═════ Extracted records

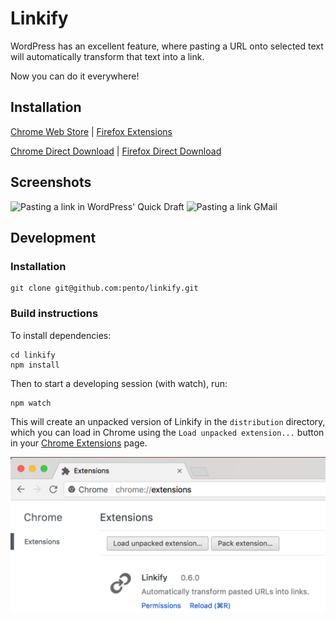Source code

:Linkify
=======

WordPress has an excellent feature, where pasting a URL onto selected text will automatically transform that text into a link.

Now you can do it everywhere!

## Installation

[Chrome Web Store](https://chrome.google.com/webstore/detail/linkify/bkkgikibkmalecfagnebbhbacnbhckmh) | [Firefox Extensions](https://addons.mozilla.org/en-US/firefox/addon/linkify-magic-links/)

[Chrome Direct Download](https://github.com/pento/linkify/blob/master/dist/Linkify.crx?raw=true) | [Firefox Direct Download](https://github.com/pento/linkify/blob/master/dist/linkify.xpi?raw=true)

## Screenshots

![Pasting a link in WordPress' Quick Draft](assets/screenshots/1.png) ![Pasting a link GMail](assets/screenshots/2.png)

## Development

### Installation
    git clone git@github.com:pento/linkify.git

### Build instructions

To install dependencies:

    cd linkify
    npm install

Then to start a developing session (with watch), run:

    npm watch

This will create an unpacked version of Linkify in the `distribution` directory, which you can load in Chrome using the `Load unpacked extension...` button in your [Chrome Extensions](chrome://extensions/) page.

![Linkify running as an unpacked extension, with the `Load unpacked extension...` button displayed](assets/screenshots/load-chrome-extension.png)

══════════

What this task involves
Which lines of the entries above contain the word "will"? Copy each of them.

Expected answer
WordPress has an excellent feature, where pasting a URL onto selected text will automatically transform that text into a link.
This will create an unpacked version of Linkify in the `distribution` directory, which you can load in Chrome using the `Load unpacked extension...` button in your [Chrome Extensions](chrome://extensions/) page.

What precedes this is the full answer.